Sherlock pushes the toothbrushes out of the sink and sets John down in it, seating himself on the lid of the toilet and turning the tap on to a trickle. Wordlessly John thrusts his hands into the stream, not minding that it’s wetting the seat of his trousers, and wipes the muck from his face. When his hands are clean he cups them and drinks greedily, till his sleeves are soaked through.

“That’s enough,” he says, wiping his mouth on the back of his hand. Sherlock turns off the water and fixes the plug into place.

“Are you hurt?” he asks again, unable to believe that he isn’t.

“Sore,” John says, voice hoarse, “Nothing permanent.” He fumbles with the buttons of his coat. “I need something clean,” he says, appealing away from the topic in hand.

“I’ll find something,” Sherlock promises.

He is an inelegant tailor, but a dress sock with three holes cut in the toe end and sheared off at the heel makes a rough tunic.

John washes in the sink until the water stops running grey, taking each piece of clothing off one at a time and laundering it.
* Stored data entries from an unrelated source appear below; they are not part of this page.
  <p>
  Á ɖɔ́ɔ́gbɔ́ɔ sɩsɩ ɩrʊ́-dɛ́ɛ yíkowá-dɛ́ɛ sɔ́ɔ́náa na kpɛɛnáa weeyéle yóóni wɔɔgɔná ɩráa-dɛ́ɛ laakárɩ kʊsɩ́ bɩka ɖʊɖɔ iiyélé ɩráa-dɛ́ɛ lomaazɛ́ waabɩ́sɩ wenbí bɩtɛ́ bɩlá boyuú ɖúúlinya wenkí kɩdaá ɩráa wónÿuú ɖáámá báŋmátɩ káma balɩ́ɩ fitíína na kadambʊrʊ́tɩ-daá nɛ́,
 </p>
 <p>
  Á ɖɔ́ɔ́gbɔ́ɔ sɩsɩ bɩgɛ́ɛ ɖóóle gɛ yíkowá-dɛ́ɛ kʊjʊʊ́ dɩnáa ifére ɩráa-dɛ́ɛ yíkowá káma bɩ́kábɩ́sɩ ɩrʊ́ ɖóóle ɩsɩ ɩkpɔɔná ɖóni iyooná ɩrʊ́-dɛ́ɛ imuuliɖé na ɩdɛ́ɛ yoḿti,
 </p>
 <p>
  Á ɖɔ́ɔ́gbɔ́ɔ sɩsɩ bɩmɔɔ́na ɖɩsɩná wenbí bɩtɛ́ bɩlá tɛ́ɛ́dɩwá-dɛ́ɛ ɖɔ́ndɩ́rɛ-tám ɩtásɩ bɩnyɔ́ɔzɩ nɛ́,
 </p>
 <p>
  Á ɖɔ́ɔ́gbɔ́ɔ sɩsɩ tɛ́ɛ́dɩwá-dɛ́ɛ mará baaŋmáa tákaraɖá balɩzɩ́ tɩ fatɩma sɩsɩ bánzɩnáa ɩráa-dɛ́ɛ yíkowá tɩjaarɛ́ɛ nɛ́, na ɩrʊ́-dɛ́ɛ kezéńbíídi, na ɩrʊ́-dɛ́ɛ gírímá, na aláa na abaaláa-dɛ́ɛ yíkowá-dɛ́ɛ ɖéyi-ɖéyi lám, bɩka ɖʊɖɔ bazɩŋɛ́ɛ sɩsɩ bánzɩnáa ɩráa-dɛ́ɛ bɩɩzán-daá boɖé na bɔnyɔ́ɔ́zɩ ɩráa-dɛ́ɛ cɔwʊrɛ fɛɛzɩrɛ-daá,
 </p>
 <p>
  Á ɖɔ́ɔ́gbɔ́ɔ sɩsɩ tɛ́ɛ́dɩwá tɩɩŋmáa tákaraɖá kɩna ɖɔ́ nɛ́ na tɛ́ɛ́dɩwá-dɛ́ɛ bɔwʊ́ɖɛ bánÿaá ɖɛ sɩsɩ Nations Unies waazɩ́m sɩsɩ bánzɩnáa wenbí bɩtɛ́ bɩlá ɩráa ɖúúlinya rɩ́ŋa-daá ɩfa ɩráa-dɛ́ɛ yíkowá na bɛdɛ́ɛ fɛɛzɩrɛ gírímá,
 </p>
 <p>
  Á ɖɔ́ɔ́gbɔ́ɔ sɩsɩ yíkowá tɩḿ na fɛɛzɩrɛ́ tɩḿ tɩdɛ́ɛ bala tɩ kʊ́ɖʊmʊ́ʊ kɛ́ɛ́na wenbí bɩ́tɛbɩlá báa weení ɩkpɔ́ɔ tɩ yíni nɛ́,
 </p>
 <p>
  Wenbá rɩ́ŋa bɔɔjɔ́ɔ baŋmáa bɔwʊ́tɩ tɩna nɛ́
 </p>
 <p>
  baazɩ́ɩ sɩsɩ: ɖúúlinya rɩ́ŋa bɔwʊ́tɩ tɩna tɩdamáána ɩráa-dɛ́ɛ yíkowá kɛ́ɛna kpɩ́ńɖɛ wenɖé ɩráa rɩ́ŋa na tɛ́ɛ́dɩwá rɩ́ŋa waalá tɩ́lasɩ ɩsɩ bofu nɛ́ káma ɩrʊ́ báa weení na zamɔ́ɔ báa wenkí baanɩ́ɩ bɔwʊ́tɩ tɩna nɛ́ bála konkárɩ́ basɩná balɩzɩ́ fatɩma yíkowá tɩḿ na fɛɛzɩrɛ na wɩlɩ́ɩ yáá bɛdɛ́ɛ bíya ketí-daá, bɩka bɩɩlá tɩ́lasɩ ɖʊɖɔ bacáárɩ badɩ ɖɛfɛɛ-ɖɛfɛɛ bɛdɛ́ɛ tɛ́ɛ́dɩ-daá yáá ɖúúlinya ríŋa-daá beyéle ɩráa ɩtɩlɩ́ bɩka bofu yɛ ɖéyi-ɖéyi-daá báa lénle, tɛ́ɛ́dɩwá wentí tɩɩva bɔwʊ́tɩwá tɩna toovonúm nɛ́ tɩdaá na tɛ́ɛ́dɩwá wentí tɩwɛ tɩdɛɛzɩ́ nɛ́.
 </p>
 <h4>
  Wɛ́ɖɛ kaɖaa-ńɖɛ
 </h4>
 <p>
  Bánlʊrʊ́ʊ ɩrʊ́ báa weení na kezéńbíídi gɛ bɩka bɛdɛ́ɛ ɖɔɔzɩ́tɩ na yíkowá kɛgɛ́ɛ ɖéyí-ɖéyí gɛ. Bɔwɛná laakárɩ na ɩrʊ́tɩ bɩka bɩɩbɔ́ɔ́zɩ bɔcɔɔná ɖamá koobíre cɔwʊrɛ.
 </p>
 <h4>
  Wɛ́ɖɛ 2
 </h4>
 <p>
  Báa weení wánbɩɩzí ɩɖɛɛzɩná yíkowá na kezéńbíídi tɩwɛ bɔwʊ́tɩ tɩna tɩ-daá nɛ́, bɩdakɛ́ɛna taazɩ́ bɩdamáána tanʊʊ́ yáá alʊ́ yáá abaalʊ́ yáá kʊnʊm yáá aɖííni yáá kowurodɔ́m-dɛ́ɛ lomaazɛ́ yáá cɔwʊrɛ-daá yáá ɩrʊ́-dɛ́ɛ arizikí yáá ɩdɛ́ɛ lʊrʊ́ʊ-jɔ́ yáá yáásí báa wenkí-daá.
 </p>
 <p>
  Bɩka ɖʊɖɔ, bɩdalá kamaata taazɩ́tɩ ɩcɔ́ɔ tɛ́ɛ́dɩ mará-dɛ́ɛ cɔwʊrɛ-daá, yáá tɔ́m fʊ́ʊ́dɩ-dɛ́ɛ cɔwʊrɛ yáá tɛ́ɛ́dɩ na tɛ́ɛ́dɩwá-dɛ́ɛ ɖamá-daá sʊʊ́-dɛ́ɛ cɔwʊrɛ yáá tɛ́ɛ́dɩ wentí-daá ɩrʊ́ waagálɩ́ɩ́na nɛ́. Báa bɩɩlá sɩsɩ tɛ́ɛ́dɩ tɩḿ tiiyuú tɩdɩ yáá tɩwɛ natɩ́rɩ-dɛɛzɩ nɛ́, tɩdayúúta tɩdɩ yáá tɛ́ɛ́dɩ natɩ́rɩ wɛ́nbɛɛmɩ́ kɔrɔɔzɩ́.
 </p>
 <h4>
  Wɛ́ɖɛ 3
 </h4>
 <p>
They accumulate across the back of the sink; the jacket bleeding dye, the cream trousers now rent at the knees. He must have been crawling through dust up to his chin; it’s gone down his collar and falls out in clumps as he pulls off his shirt.

He tugs off his boots and with them the little knife from its sheath. Sherlock’s heart skips a beat; the blade is dirty.

“What-?”

“Rat-“ John says, cutting him off. “Just a rat.”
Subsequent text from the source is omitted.